Always popular, in recent years the trend for interior greenery has exploded. The rise in Scandinavian interior design, which has an ethos of bring the outside in to create relaxing and tranquil spaces, has resulted in plants getting their own Insta # (check out #plantsofinstagram for some amazing inspiration) and an increase in demand for buying houseplants from florists. When I re-designed my shop a couple of years ago (with the help of Morgeous), I installed a plant wall to accommodate the huge demand from customers.
However, not all of us have the knack of keeping houseplants alive, more often than not people give them too little or too much attention. But, with a minimum amount of love and care, a houseplant can thrive, making your home look super chic and giving you years of enjoyment.
I’ve picked out some of my favourite houseplants and given you some tips on how to keep them fed, watered and thriving in your home.
These popular house plants like a cool, light position away from direct sunlight, otherwise their foliage will fade and weaken. Water regularly during the summer but allow the compost to dry out completely between watering in the winter.
Spider plants are prone to tip burn, which can be caused by dry soil, low humidity, or a build-up of salt and chemicals that are found in some tap water. Avoid watering with fluoridated or chlorinated water and cut off brown tips if they do occur.
String of Pearls
Like most succulents, String of Pearls requires very little hands-on care.
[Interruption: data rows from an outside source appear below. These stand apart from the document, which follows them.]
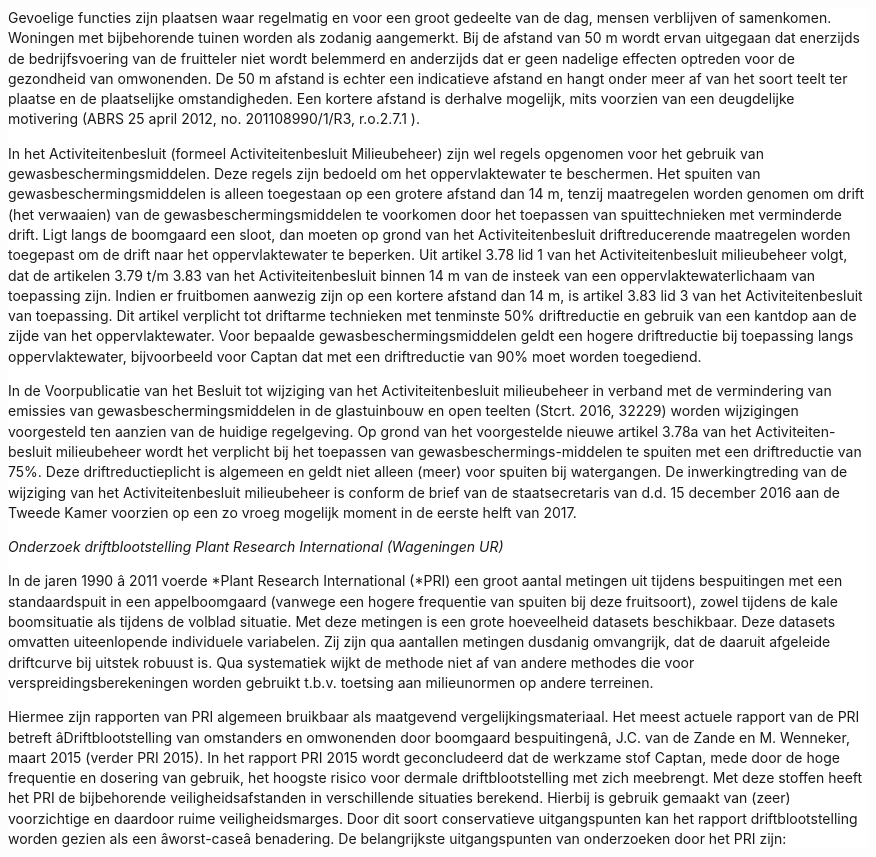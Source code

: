 Gevoelige functies zijn plaatsen waar regelmatig en voor een groot gedeelte van de dag, mensen verblijven of samenkomen. Woningen met bijbehorende tuinen worden als zodanig aangemerkt. Bij de afstand van 50 m wordt ervan uitgegaan dat enerzijds de bedrijfsvoering van de fruitteler niet wordt belemmerd en anderzijds dat er geen nadelige effecten optreden voor de gezondheid van omwonenden. De 50 m afstand is echter een indicatieve afstand en hangt onder meer af van het soort teelt ter plaatse en de plaatselijke omstandigheden. Een kortere afstand is derhalve mogelijk, mits voorzien van een deugdelijke motivering (ABRS 25 april 2012, no. 201108990/1/R3, r.o.2\.7\.1 ).

In het Activiteitenbesluit (formeel Activiteitenbesluit Milieubeheer) zijn wel regels opgenomen voor het gebruik van gewasbeschermingsmiddelen. Deze regels zijn bedoeld om het oppervlaktewater te beschermen. Het spuiten van gewasbeschermingsmiddelen is alleen toegestaan op een grotere afstand dan 14 m, tenzij maatregelen worden genomen om drift (het verwaaien) van de gewasbeschermingsmiddelen te voorkomen door het toepassen van spuittechnieken met verminderde drift. Ligt langs de boomgaard een sloot, dan moeten op grond van het Activiteitenbesluit driftreducerende maatregelen worden toegepast om de drift naar het oppervlaktewater te beperken. Uit artikel 3\.78 lid 1 van het Activiteitenbesluit milieubeheer volgt, dat de artikelen 3\.79 t/m 3\.83 van het Activiteitenbesluit binnen 14 m van de insteek van een oppervlaktewaterlichaam van toepassing zijn. Indien er fruitbomen aanwezig zijn op een kortere afstand dan 14 m, is artikel 3\.83 lid 3 van het Activiteitenbesluit van toepassing. Dit artikel verplicht tot driftarme technieken met tenminste 50% driftreductie en gebruik van een kantdop aan de zijde van het oppervlaktewater. Voor bepaalde gewasbeschermingsmiddelen geldt een hogere driftreductie bij toepassing langs oppervlaktewater, bijvoorbeeld voor Captan dat met een driftreductie van 90% moet worden toegediend.

In de Voorpublicatie van het Besluit tot wijziging van het Activiteitenbesluit milieubeheer in verband met de vermindering van emissies van gewasbeschermingsmiddelen in de glastuinbouw en open teelten (Stcrt. 2016, 32229\) worden wijzigingen voorgesteld ten aanzien van de huidige regelgeving. Op grond van het voorgestelde nieuwe artikel 3\.78a van het Activiteiten\-besluit milieubeheer wordt het verplicht bij het toepassen van gewasbeschermings\-middelen te spuiten met een driftreductie van 75%. Deze driftreductieplicht is algemeen en geldt niet alleen (meer) voor spuiten bij watergangen. De inwerkingtreding van de wijziging van het Activiteitenbesluit milieubeheer is conform de brief van de staatsecretaris van d.d. 15 december 2016 aan de Tweede Kamer voorzien op een zo vroeg mogelijk moment in de eerste helft van 2017\.

*Onderzoek driftblootstelling Plant Research International (Wageningen UR)*

In de jaren 1990 â 2011 voerde *Plant Research International (*PRI) een groot aantal metingen uit tijdens bespuitingen met een standaardspuit in een appelboomgaard (vanwege een hogere frequentie van spuiten bij deze fruitsoort), zowel tijdens de kale boomsituatie als tijdens de volblad situatie. Met deze metingen is een grote hoeveelheid datasets beschikbaar. Deze datasets omvatten uiteenlopende individuele variabelen. Zij zijn qua aantallen metingen dusdanig omvangrijk, dat de daaruit afgeleide driftcurve bij uitstek robuust is. Qua systematiek wijkt de methode niet af van andere methodes die voor verspreidingsberekeningen worden gebruikt t.b.v. toetsing aan milieunormen op andere terreinen.

Hiermee zijn rapporten van PRI algemeen bruikbaar als maatgevend vergelijkingsmateriaal. Het meest actuele rapport van de PRI betreft âDriftblootstelling van omstanders en omwonenden door boomgaard bespuitingenâ, J.C. van de Zande en M. Wenneker, maart 2015 (verder PRI 2015\). In het rapport PRI 2015 wordt geconcludeerd dat de werkzame stof Captan, mede door de hoge frequentie en dosering van gebruik, het hoogste risico voor dermale driftblootstelling met zich meebrengt. Met deze stoffen heeft het PRI de bijbehorende veiligheidsafstanden in verschillende situaties berekend. Hierbij is gebruik gemaakt van (zeer) voorzichtige en daardoor ruime veiligheidsmarges. Door dit soort conservatieve uitgangspunten kan het rapport driftblootstelling worden gezien als een âworst\-caseâ benadering. De belangrijkste uitgangspunten van onderzoeken door het PRI zijn:
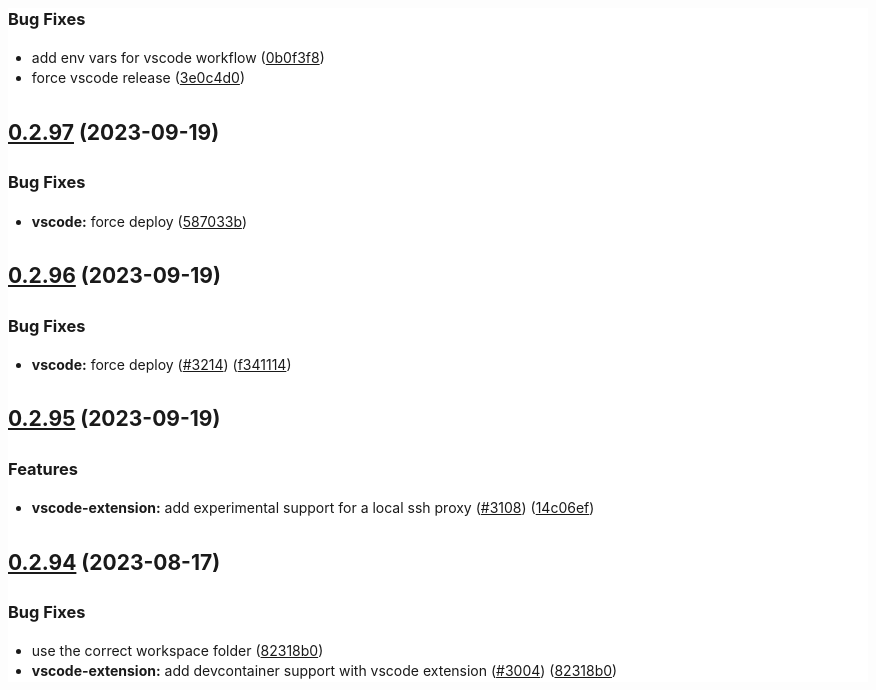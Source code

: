 
### Bug Fixes

* add env vars for vscode workflow ([0b0f3f8](https://github.com/codesandbox/codesandbox-applications/commit/0b0f3f833fb15dc4f021f98745ff0266f2c8bab4))
* force vscode release ([3e0c4d0](https://github.com/codesandbox/codesandbox-applications/commit/3e0c4d0fda8d3187241f2162e65e5937e8dc15c6))

## [0.2.97](https://github.com/codesandbox/codesandbox-applications/compare/vsc-ext-v0.2.96...vsc-ext-v0.2.97) (2023-09-19)


### Bug Fixes

* **vscode:** force deploy ([587033b](https://github.com/codesandbox/codesandbox-applications/commit/587033b3451ea8740a101130dd740e7a171c1daf))

## [0.2.96](https://github.com/codesandbox/codesandbox-applications/compare/vsc-ext-v0.2.95...vsc-ext-v0.2.96) (2023-09-19)


### Bug Fixes

* **vscode:** force deploy ([#3214](https://github.com/codesandbox/codesandbox-applications/issues/3214)) ([f341114](https://github.com/codesandbox/codesandbox-applications/commit/f341114578d0623aeefbfc006f2f456755a4f1e8))

## [0.2.95](https://github.com/codesandbox/codesandbox-applications/compare/vsc-ext-v0.2.94...vsc-ext-v0.2.95) (2023-09-19)


### Features

* **vscode-extension:** add experimental support for a local ssh proxy ([#3108](https://github.com/codesandbox/codesandbox-applications/issues/3108)) ([14c06ef](https://github.com/codesandbox/codesandbox-applications/commit/14c06ef1131201b67b619e5963362ed499777239))

## [0.2.94](https://github.com/codesandbox/codesandbox-applications/compare/codesandbox-projects-v0.2.93...codesandbox-projects-v0.2.94) (2023-08-17)


### Bug Fixes

* use the correct workspace folder ([82318b0](https://github.com/codesandbox/codesandbox-applications/commit/82318b05541df07e571f96fad80c51552bb504f8))
* **vscode-extension:** add devcontainer support with vscode extension ([#3004](https://github.com/codesandbox/codesandbox-applications/issues/3004)) ([82318b0](https://github.com/codesandbox/codesandbox-applications/commit/82318b05541df07e571f96fad80c51552bb504f8))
String of pearls does well in bright light. Consider placing it on a sunny windowsill in average indoor temperatures away from drafty areas. Make sure there’s plenty of room for your plant to sprawl. It would look amazing in a hanging basket so tendrils can cascade downwards.
Like most succulents, string of pearls is drought tolerant. Make sure to plant it in a pot with a drainage hole and use potting mix suitable for cacti. Soak the soil thoroughly when watering, then make sure to let the topsoil dry out completely before watering again.
Chances are you’ve spotted Monstera’s graphic leaves on everything from throw pillows to wallpaper. In the wilds of the jungle, Monstera can grow to be enormous: dozens of feet tall with leaves that spread to nearly two feet wide. Unsurprisingly Monstera needs lots of space: put it in a statement-making spot in the living room, rather than in a tight corner or on a windowsill.
Find a balance between sun and shade. If Monstera is given too much sun, the leaves will yellow. If it’s left in the dark, the new leaves grow towards the dark. Water Monstera moderately and evenly, about once a week. Wait until the soil is fairly dry before watering again. Keep in a fairly humid environment. To curb excessive growth, avoid re-potting too often and prune regularly by pinching off new growth.
Aloe Vera is sometimes called the first aid plant because you can break off a portion of leaf to treat minor burns. It should be grown out of direct sunlight but in a bright position, ideally the kitchen. Keep soil damp but not wet and cut down on watering in winter. Make sure that the pot you have planted your Aloe Vera in has plenty of drainage holes, never let them stand in water - they won't like it! The most common reason an aloe plant dies is that the owners’ water it too often or do not allow the water to drain.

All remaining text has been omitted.